Burmese President Thein Sein. Reuters

The government of Myanmar (also known as Burma) has abolished censorship of the press, in yet another reform measure taken by President Thein Sein’s nominally civilian government.

Tint Swe, the chief of the government’s Press Scrutiny and Registration Department (PSRD), told the Agence France Presse agency: "Any publication inside the country will not have to get prior permission from us before they are published. From now on, our department will just carry out registering publications for keeping them at the national archives and issuing a license to printers and publishers.”

Some Burmese journalists hailed the decision.

Mizzima, an Indian-based news agency run by Burmese exiles, said the removal of press controls was met by “jubilation” and "a sense of shock and disbelief after decades of harsh censorship."

The exiled news service indicated that censorship was introduced in Burma in 1964 and applied to “everything from newspapers to song lyrics, fiction, poems and even fairy tales.” An estimated 30,000 Burmese Internet sites will now be relieved of censorship rules.

Ko Ko, the general secretary of the Myanmar Journalists Association, told Mizzima: “There will be accountability, along with freedom of the press. Under the freedom of press, if a story is written indiscriminately [not factually], there will be many problems. [If a story harms] people or organizations, they will file lawsuits. In the countries that have freedom of press, that is common. So, [media persons] will have more accountability.”

Other Burmese journalists greeted the news with some caution.

"If I speak superficially I can congratulate the government for lifting censorship," said pro-democracy activist Win Tin, according to the Daily Telegraph newspaper of Britain.

"But on the ground censorship is still there. There is a danger to the press – they may be prosecuted after they've published. There's also a danger of self-censorship because journalists are afraid."

In addition, Tin Htar Shwe, the head of the BBC's Burmese Service, cautioned that journalists in Burma could still be punished for writing anything that angers the government.

Moreover, films will remain under the government’s censorship watch.

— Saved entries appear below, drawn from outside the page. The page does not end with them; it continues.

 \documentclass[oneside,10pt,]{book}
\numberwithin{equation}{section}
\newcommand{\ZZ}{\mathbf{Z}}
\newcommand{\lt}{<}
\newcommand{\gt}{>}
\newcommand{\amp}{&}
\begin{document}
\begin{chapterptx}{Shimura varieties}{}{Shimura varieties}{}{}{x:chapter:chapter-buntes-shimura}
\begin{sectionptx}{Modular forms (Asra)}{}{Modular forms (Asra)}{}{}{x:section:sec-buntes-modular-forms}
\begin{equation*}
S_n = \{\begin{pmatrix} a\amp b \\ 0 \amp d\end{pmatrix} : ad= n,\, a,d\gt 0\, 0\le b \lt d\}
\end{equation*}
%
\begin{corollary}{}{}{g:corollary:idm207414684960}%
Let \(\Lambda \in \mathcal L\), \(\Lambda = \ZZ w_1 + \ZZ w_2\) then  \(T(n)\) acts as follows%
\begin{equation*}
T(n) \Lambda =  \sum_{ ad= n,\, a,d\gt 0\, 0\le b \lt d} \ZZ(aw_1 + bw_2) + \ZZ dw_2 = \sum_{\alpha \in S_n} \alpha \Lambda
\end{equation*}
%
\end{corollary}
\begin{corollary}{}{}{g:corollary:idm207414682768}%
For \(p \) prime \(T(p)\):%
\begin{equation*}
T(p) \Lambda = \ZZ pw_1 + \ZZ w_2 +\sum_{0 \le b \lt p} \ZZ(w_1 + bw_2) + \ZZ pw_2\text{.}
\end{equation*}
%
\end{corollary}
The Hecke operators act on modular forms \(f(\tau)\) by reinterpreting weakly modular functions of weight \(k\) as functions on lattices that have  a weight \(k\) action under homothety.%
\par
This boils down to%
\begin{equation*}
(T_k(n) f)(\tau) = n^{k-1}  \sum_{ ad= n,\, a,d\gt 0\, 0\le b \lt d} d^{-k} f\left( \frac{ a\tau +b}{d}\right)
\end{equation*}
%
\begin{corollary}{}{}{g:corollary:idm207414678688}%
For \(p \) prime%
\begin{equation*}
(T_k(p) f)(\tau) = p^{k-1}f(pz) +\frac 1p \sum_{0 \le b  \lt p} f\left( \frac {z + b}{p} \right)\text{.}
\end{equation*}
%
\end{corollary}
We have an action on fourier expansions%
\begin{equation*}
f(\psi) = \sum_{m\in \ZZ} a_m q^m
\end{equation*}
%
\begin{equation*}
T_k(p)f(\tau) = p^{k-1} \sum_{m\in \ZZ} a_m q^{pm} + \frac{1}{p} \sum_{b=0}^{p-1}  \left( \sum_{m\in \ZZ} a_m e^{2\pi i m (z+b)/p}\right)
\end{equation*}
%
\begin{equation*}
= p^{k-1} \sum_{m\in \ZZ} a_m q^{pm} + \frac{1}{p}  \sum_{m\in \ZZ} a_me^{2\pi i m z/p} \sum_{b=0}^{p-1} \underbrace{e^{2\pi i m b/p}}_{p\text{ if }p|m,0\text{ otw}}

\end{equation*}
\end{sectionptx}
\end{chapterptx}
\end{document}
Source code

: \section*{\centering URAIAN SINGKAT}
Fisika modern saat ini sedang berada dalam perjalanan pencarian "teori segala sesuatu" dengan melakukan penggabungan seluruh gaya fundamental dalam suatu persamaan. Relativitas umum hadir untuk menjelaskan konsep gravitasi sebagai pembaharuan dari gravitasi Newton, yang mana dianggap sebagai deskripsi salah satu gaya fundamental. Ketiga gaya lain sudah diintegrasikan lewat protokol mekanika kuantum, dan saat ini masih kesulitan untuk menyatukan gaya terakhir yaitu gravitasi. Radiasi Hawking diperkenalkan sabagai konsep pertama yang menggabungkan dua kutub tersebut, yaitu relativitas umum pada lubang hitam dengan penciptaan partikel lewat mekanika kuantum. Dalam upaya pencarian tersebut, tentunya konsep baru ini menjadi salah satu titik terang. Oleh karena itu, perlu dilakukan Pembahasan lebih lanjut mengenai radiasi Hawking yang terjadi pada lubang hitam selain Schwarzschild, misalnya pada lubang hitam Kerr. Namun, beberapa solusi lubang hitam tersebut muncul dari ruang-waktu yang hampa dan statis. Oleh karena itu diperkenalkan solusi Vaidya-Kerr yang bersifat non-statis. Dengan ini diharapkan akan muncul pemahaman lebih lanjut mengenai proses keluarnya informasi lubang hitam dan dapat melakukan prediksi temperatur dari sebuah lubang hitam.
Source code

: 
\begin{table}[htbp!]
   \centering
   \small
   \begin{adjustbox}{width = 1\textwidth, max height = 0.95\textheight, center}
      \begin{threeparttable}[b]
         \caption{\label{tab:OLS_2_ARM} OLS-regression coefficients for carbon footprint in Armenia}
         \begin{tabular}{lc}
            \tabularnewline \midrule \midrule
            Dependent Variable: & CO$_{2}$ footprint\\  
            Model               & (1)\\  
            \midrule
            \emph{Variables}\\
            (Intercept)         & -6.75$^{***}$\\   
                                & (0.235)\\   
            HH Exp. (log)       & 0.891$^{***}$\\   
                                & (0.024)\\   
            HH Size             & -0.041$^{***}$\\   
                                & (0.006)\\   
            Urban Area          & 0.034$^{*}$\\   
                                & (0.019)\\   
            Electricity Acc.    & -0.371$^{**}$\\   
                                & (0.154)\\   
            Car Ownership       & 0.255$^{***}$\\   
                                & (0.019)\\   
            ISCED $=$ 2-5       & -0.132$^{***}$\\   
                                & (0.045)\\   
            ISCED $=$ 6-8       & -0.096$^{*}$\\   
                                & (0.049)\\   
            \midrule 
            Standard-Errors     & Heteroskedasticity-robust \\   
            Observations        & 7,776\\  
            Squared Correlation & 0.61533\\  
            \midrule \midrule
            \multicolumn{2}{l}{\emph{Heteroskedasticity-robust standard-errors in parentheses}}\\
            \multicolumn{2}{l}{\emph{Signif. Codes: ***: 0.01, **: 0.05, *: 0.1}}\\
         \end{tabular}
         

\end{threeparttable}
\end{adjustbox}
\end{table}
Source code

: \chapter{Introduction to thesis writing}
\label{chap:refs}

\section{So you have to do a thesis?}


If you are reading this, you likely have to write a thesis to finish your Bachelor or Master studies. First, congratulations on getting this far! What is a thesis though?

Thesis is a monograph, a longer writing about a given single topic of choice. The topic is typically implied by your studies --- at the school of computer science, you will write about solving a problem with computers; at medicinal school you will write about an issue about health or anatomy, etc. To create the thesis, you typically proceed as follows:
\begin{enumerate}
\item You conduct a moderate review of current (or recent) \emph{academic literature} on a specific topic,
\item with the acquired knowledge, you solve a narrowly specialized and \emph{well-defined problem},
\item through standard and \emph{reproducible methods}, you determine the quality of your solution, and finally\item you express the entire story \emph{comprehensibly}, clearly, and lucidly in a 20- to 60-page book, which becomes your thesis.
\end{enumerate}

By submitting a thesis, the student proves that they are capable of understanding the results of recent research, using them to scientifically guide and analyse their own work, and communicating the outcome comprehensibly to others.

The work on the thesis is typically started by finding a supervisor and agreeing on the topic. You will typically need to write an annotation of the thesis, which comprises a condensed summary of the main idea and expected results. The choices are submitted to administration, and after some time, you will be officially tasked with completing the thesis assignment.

Still, the move to ease media censorship raises hopes that Thein Sein’s government will continue to make further reforms in order to put Burma on a firm path towards democracy.

Sein’s administration has also freed hundreds of political prisoners, relaxed restrictions on trade unions – and most notably – ran a free and fair election in April that placed prominent opposition leader and pro-democracy activist Aung San Suu Kyi into parliament for the first time ever.

In response, governments in the U.S. and Europe have eased some sanctions against the Burmese government that had been in place for decades.

The organization Reporters Without Borders (RWB), which campaigns for press freedoms around the world, ranked Burma near the bottom of countries in terms of journalistic freedom for 2011.

Burma was 169th on RWB’s so-called ‘Press Freedom Index,’ above only Sudan, Yemen, Vietnam, Bahrain, China, Iran, Syria, Turkmenistan, North Korea and Eritrea.

Finland and Norway tied for number one on the Index.

Interestingly, such prominent western democracies as the UK (#28), Australia (#30), France (#38), Spain (#39), and the US (#47) fared worse than one would expect.